Allah’ın bir nimetidir bu bize. Külfet içinde olanlara karşıda nimet içinde olan bizler gerçekten bu mücadeleyi burada ki yardımlaşmayı son safhasına kadar imkanımızın yettiği son noktaya kadar yapmalıyız ve yapalım. Bugünler için insanlık lazım. Bundan 15-20 sene sonra yani imkanlar varsa kullanılacak bir yer Allah her zaman nasip etmez. Bir taraf yıkılıyor, bir taraf destek olsun. Bu bir fırsattır. Dünyada ki ve ahirette ki hayatımızın devamı noktasında ahirette ki sevapların ve hakikatlerin karşılaşması noktasında bugün Allah bize bir fırsat verdi. Bu fırsatı en güzel şekilde değerlendirelim.

Bu arada dün akşam yine arkadaşlarımız değerlendirecekler.

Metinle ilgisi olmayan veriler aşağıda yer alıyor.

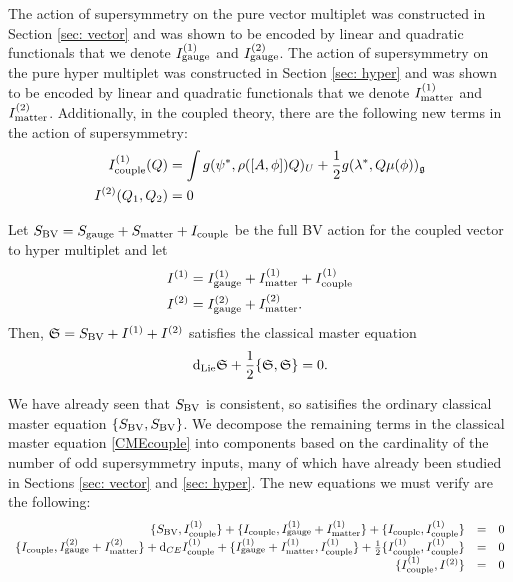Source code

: \documentclass[10pt, oneside]{article}
\begin{document}
The action of supersymmetry on the pure vector multiplet was constructed in Section \ref{sec: vector} and was shown to be encoded by linear and quadratic functionals that we denote $I^{(1)}_{\rm gauge}$ and $I^{(2)}_{\rm gauge}$. 
The action of supersymmetry on the pure hyper multiplet was constructed in Section \ref{sec: hyper} and was shown to be encoded by linear and quadratic functionals that we denote $I^{(1)}_{\rm matter}$ and $I^{(2)}_{\rm matter}$. 
Additionally, in the coupled theory, there are the following new terms in the action of supersymmetry:
\begin{align*}
I^{(1)}_{\rm couple} (Q) & = \int g (\psi^*, \rho([A, \phi]) Q)_U + \frac{1}{2} g (\lambda^*, Q \mu(\phi))_\mathfrak g \\
I^{(2)} (Q_1 , Q_2) & = 0 
\end{align*}

\begin{thm}
Let $S_{\rm BV} = S_{\rm gauge} + S_{\rm matter} + I_{\rm couple}$ be the full BV action for the coupled vector to hyper multiplet and let
\begin{align*}
I^{(1)} & = I^{(1)}_{\rm gauge} + I^{(1)}_{\rm matter} + I^{(1)}_{\rm couple} \\
I^{(2)} & = I^{(2)}_{\rm gauge} + I^{(2)}_{\rm matter} .
\end{align*}
Then, $\mathfrak S = S_{\rm BV} + I^{(1)} + I^{(2)}$ satisfies the classical master equation
\begin{equation}\label{CMEcouple}
{\rm d}_{\rm Lie} \mathfrak S + \frac{1}{2} \{\mathfrak S, \mathfrak S\} = 0 .
\end{equation}
\end{thm}

We have already seen that $S_{\rm BV}$ is consistent, so satisifies the ordinary classical master equation $\{S_{\rm BV}, S_{\rm BV}\}$. 
We decompose the remaining terms in the classical master equation \ref{CMEcouple} into components based on the cardinality of the number of odd supersymmetry inputs, many of which have already been studied in Sections \ref{sec: vector} and \ref{sec: hyper}. 
The new equations we must verify are the following:
\begin{equation}\label{CMEcouple}
\begin{array}{rrrrrr}
\{S_{\rm BV} , I^{(1)}_{\rm couple}\} + \{I_{\rm couple}, I^{(1)}_{\rm gauge} + I^{(1)}_{\rm matter}\} + \{I_{\rm couple}, I^{(1)}_{\rm couple}\} & = & 0 \\ 
\{I_{\rm couple}, I^{(2)}_{\rm gauge} + I^{(2)}_{\rm matter}\} + {\rm d}_{CE} I^{(1)}_{\rm couple} + \{I^{(1)}_{\rm gauge} + I^{(1)}_{\rm matter}, I^{(1)}_{\rm couple}\} + \frac{1}{2} \{I_{\rm couple}^{(1)}, I_{\rm couple}^{(1)}\} & = & 0 \\
\{I_{\rm couple}^{(1)}, I^{(2)}\} & =& 0 \\
\end{array}
\end{equation}
\end{document}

Öncü Radyo’da belediye başkanları programa katılmışlardı. Nevşehir belediye başkanı ve bölgenin belediye başkanları Faruk Özlü’de katıldı. Atay ile Seyir Vakti diye bir programımız var bizim 20:00 ile 00:00 arasında. Orada Faruk Özlü birtakım açıklamalarda bulundu. Güzel olan bir şey var burada. Onunda dediği gibi Düzce insanının bu kadar güzel, bu kadar samimi, yürekli ve içten duygularla bu yardımlara, bu deprem hassasiyetine sahip çıkmasını hakikaten bizde hayranlıkla izledik.

Bizim söyleyebileceğimiz çok bir şey yok sözün bittiği yerdeyiz çünkü. Herkes kendi çapından bir şeyler yapıyor. Güzel olan burada şu; okulundan, öğretmeninden, imamından şoförüne kadar Türkiye ve depremzedeler için seferber olmuş durumda. Bu yara çok ağır bir yara. Devletin tek başına tüm imkanlarını ortaya koyarak ortadan kaldırılması gereken hemen tedavi edeceği bir yarada değil. Bu yaralı millet olarak sarmamız lazım. Onun için yardımlarımıza ve hassasiyetlerimize devam etmemiz lazım. Eğer bu dünyanın başka bir yerinde olsaydı bu insanlığı görmeniz mümkün değildi. Bu milletin bir mensubu ve özellikle yaşayan Düzce’de Düzceli olarak ve Düzceli insanlarında bu hassasiyete göstermiş olduğu ibadet gibi olan bu hali izah etmek için söz bitiyor.